Peptide Pattern Recognition Files

Peptide Pattern Recognition

Peptide Pattern Recognition (PPR) is a method for grouping protein sequences and finding short, conserved peptides in each group. The present implementation is a considerable improvement able to handle large datasets and perform analysis in a reasonable time on a desktop computer. For details, please, read:
Busk P.K. (2018). Peptide Pattern Recognition for high-throughput protein sequence analysis and clustering. BioRxiv. doi: https://doi.org/10.1101/181917.

PPR consist of the files peptide_pattern_recognition.rb,  delete_peps_w_score_1.rb, rank_seed_proteins.rb and  make_groups.rb.

PPR was written in the Ruby programming language running on a Windows 7 operative system. The latest version of Ruby can be downloaded from http://rubyinstaller.org/. 

Installation:
Installation:
1) Download ”Peptide_Pattern_Recognition.zip” to your computer.
2) Unzip ”Peptide_Pattern_Recognition.zip”.
If the installation was successful you will now have the following files in the folder Peptide_Pattern_Recognition:
peptide_pattern_recognition.rb
delete_peps_w_score_1.rb
rank_seed_proteins.rb
make_groups.rb
README.pdf
Busk_2018
and the folders GH117 and MAPK containing test input files for PPR analysis.

To use PPR:
1) Collect the sequences you wish to analyze in a .txt file.
a) The sequences should be in strict fasta format:
>name of sequence
sequence
b) As provided PPR is set up to look for the file in the output folder.
c) The preferred name for the file is {input name}_unique_sequences.txt.
d) The folders GH117 and MAPK contain examples of the correct format of the input.
2a) When the input is ready run peptide_pattern_recognition.rb from a command prompt with the following arguments: ”output_name” ”output_directory_name” ”input_file_name” ”peptide_length” ”limit” ”cut_off” ”number_of_threads”.
2b) Alternatively, open peptide_pattern_recognition.rb in your preferred text editor.
3b) Enter the output name (line 5), the name of the output directory (line 7) and the name of the input file (line 9).
4b) Optional: The default parameters for PPR are described in Busk and Lange, 2013 and Busk et al., 2014 and can be changed.
The most important parameters for PPR analysis are the length of the conserved sequences (peptide length), number of conserved sequences (limit) and number of conserved sequences in each protein (cut off). These parameters are defined in the source code (lines 13, 15 and 17) or by providing them as a variable when running PPR. 
In addition, a number of parameters that are usually not changed from run to run are defined in the source code lines 19-29. 
5b) The optimal number of threads for PPR analysis depend on the number of processors on your computer and can be set in line 23.
6b) Run the PPR analysis by starting  peptide_pattern_recognition.rb from your text editor or from DOS.
7) The result will be stored as a number of text file in the output folder.

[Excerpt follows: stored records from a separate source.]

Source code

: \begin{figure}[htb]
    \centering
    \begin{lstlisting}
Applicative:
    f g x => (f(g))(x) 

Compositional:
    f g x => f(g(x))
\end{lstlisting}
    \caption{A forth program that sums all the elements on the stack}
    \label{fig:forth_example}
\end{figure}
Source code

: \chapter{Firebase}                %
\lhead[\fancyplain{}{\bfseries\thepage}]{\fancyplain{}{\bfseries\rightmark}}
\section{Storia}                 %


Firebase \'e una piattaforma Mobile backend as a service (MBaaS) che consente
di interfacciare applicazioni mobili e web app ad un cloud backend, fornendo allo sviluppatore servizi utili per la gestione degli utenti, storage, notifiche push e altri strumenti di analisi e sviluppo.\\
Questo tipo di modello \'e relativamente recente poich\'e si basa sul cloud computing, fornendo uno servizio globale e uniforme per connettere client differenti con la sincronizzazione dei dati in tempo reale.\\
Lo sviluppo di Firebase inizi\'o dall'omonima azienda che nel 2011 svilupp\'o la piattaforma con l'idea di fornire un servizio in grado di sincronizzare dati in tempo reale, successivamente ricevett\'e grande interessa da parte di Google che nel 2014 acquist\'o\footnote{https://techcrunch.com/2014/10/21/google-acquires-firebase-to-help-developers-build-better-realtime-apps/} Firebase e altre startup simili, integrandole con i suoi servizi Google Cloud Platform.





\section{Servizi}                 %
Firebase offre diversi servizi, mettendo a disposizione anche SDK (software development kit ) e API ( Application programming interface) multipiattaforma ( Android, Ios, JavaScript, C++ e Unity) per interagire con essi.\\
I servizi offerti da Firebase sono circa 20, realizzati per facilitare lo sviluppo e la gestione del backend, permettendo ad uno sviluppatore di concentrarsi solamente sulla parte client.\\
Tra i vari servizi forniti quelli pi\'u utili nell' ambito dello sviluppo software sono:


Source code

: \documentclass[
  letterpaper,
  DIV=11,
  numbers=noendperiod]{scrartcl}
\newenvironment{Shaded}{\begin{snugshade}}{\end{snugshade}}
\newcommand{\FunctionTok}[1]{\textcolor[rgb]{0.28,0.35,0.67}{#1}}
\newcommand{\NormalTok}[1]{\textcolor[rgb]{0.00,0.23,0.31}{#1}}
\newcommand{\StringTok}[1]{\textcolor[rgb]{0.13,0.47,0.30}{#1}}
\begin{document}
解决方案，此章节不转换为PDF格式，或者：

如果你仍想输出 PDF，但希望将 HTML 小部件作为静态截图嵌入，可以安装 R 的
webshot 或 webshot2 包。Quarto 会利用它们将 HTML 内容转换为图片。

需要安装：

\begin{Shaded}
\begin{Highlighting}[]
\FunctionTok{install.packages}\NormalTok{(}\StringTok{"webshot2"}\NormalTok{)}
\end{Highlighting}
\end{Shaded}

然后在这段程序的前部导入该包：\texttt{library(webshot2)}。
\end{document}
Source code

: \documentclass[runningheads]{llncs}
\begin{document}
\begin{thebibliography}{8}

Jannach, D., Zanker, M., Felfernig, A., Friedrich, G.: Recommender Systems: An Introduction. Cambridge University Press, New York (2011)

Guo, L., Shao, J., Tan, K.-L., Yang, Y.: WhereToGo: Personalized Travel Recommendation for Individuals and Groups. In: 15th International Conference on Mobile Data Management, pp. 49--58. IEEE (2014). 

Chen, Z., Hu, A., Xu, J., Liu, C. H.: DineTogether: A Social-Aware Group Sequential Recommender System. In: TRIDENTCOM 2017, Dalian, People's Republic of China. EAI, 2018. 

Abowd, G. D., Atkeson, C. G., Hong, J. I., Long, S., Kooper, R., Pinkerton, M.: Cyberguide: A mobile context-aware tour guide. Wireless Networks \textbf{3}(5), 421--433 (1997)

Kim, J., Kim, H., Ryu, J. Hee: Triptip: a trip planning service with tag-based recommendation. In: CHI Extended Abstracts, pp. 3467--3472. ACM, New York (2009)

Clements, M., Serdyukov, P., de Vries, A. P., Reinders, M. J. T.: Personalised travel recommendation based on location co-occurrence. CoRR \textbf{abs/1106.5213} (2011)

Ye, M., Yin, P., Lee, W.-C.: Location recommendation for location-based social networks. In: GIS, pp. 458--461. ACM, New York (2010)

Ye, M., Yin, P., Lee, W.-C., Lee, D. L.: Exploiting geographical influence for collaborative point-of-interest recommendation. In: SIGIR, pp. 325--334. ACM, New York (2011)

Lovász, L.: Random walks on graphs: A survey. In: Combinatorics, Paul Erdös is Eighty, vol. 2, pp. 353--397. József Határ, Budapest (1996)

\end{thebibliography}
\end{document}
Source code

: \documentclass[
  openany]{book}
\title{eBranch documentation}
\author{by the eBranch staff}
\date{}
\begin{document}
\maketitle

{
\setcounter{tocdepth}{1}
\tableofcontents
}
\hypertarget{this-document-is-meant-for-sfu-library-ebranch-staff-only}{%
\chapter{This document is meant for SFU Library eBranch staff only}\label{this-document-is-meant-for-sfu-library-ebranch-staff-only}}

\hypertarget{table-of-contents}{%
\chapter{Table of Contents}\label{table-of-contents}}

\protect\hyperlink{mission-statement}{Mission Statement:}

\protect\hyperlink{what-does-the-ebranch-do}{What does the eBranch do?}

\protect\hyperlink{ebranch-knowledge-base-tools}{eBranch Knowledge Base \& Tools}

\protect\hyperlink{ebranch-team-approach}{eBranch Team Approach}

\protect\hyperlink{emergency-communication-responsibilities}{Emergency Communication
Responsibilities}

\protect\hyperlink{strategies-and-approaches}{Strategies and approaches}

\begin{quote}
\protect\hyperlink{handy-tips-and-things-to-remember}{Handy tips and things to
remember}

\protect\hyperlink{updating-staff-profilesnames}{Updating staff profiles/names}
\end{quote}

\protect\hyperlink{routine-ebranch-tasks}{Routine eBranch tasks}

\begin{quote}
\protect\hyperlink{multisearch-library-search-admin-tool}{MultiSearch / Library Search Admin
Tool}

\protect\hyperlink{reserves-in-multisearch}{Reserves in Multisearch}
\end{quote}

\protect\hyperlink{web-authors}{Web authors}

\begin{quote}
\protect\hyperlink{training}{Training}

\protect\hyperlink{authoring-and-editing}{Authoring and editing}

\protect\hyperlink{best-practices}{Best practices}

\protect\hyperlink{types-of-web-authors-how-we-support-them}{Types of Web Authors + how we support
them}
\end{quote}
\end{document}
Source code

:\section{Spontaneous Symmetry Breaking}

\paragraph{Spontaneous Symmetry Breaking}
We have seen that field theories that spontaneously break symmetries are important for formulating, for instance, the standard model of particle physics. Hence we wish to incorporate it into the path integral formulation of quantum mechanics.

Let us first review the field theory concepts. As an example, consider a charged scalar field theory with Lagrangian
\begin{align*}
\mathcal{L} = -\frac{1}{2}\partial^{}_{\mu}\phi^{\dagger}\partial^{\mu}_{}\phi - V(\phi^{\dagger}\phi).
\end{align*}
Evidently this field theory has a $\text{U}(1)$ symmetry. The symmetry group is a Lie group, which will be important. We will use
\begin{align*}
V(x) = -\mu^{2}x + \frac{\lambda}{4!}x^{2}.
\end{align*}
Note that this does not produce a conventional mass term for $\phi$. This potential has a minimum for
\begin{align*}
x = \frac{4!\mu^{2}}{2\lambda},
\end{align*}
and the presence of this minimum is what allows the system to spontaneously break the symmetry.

Interpretation of the result:

The result of a PPR analysis consist of a number of files containing groups of protein sequences and a number of files containing lists of peptides corresponding to the protein groups.

The protein files are named {input name}_group_1_prots.txt, {input name}_group_2_prots.txt and so on. (For example GH117_group_1_prots.txt).
Each protein in  the file has been assigned a score, which is the number of peptides from the corresponding peptide list, that can be found in the protein sequence.

The peptide files are named {input name}_group_1_peps.txt, {input name}_group_2_peps.txt and so on. (For example GH117_group_1_peps.txt). These files can be opened with MS Excel, Open Office Calc or similar.
The peptides are listed from the fourth row and downwards.
The first column indicates the median position of the first amino acid in the peptide in all the proteins that contain the peptide.
The second row contain the sequence of the peptide in one letter code.
The third row contain the frequency of the peptide calculated as number of proteins that contain the peptide divided by number of proteins in the group.
The fourth row contain the number of proteins that contain the peptide.

The file {input name}_classification_overview.txt contains an overview of the number of proteins in each group. (For example GH117_classification_overview.txt).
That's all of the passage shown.